Le Seigneur a reproché les Églises de Pergame et de Thyatire pour avoir toléré dans leur sein des gens qui s’étaient donnés à la fausse doctrine (Apocalypse 2.14,15,20). Les fausses doctrines doivent être identifiées, et il faut « marquer » ceux qui suscitent des divisions en les enseignant (1 Timothée 4.1-6; Romains 16.17,18; Tite 3.10,11; 2 Jean 9-11).

Mais la division et la discorde viennent trop souvent, non pas parce qu’il y a égarement de la vérité biblique, mais parce que les chrétiens manquent de la patience, de l’humilité et de l’amour fraternel. Il y a des aspects de la vie chrétienne où Dieu a laissé à chacun une certaine liberté, où il n’y a pas de modèle éternel auquel chaque chrétien et chaque assemblée doivent se conformer. On peut trouver une diversité de points de vue et de pratiques sans que cela soit un sujet de division. Mais il faut que certaines attitudes soient cultivées parmi nous pour que l’amour et l’harmonie soient préservés.

Un chapitre-clé

En Romains 14 Paul présente les attitudes qui doivent prévaloir parmi les chrétiens quand il y a des différences parmi eux concernant ce qui ne fait pas l’objet d’un commandent du Seigneur. Dans les exemples cités par Paul dans ce chapitre, il s’agit des actions des chrétiens en tant qu’individus et non pas des actions de l’Église collectivement. Bien que les principes qu’il donne puissent avoir des applications en ce qui concerne la manière de faire le culte du dimanche ou la manière de dépenser l’argent dans la caisse de l’assemblée, Paul traite ici des décisions personnelles, comme, par exemple, si l’on va manger un certain aliment.

En fait, puisqu’il s’agit de questions où Dieu nous a laissé de la liberté, ce sont des actions qui ne sont pas en elles-mêmes des péchés. Une personne qui comprend la liberté que Dieu lui a accordée sait qu’elle peut faire certaines choses sans que ce soit un péché. Une autre personne peut pour diverses raisons croire, à tort, qu’elle ne doit pas faire ces choses. Cette dernière personne est identifiée dans ce passage comme celle qui est « faible ». Elle n’a pas encore une foi forte, une ferme conviction qu’elle a le droit de faire les choses en question. Elle peut aussi se croire obligée de faire ce qu’elle est libre de ne pas faire étant en Christ.

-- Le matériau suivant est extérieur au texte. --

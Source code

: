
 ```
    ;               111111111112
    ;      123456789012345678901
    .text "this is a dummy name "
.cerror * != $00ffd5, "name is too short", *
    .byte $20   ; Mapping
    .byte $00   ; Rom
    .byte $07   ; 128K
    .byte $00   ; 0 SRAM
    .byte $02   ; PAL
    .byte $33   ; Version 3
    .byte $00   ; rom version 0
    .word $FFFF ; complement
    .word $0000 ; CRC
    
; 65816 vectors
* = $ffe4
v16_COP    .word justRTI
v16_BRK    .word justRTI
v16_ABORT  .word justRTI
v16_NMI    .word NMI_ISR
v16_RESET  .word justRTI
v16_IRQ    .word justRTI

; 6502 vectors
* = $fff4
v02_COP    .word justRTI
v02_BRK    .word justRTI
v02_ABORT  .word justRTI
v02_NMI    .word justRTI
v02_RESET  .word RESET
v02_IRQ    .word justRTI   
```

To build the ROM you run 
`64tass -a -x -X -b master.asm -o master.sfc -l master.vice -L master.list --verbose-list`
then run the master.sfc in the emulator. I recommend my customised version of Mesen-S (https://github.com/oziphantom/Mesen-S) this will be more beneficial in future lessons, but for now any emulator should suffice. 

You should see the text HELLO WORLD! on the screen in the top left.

Dans les douze premiers versets du chapitre, nous trouvons le principe suivant :

Il ne faut pas se juger les uns les autres en matière d’opinion

Le premier verset a été traduit de plusieurs manières, mais la traduction la plus littérale est celle de Darby : « Or quant à celui qui est faible en foi, recevez-le ; non pas pour la décision de questions [douteuses]. » Le mot « décision » (« disputer » dans la Segond) est employé pour un mot grec qui parle de l’acte de distinguer, discerner, juger, ou prononcer un jugement. « Questions [douteuses] » (« opinions » dans la Segond) traduit un mot qui signifie « raisonnements » et qui est employé pour se référer à la pensée d’un homme qui réfléchit en lui-même sur une décision à prendre. Le mot peut même porter l’idée d’hésitation ou de doute.

Le sens du verset est qu’il faut recevoir comme frère celui qui a des doutes que nous n’avons pas, celui qui n’a pas encore compris le sens de la liberté chrétienne. Les convictions personnelles ne lui permettent pas de faire certaines choses que nous reconnaissons comme permises en Christ, ou bien ses convictions le poussent à se voir sous des obligations qui ne sont pas réelles. Il faut recevoir ce frère sans le condamner parce que sa conscience est trop sensible.

Dans le deuxième verset, Paul identifie le genre de « questions » ou « opinions » qu’il a en vue. « Tel croit pouvoir manger de tout : tel autre, qui est faible, ne mange que des légumes. » Certains ne reconnaissaient pas leur droit de manger de tout et décidaient en eux-mêmes de ne manger que des légumes. Paul ne dit pas pour quelle raison un chrétien aurait pris la décision d’être végétarien. Certains simplifiaient le respect de la distinction entre aliments purs et impurs faite dans la loi de Moïse en ne mangeant pas de la viande du tout (voir Daniel 1.8-12). D’autres encore, pensaient peut-être à la possibilité de manger, sans le savoir, de la viande qui avait été offerte en sacrifice à une idole. En effet, une grande partie de la viande vendue dans les marchés à l’époque avait d’abord été consacrée dans un temple païen. Qu’en est-il de ces idées concernant les aliments ?

Faut-il s’abstenir des aliments déclarés impurs dans l’Ancien Testament ?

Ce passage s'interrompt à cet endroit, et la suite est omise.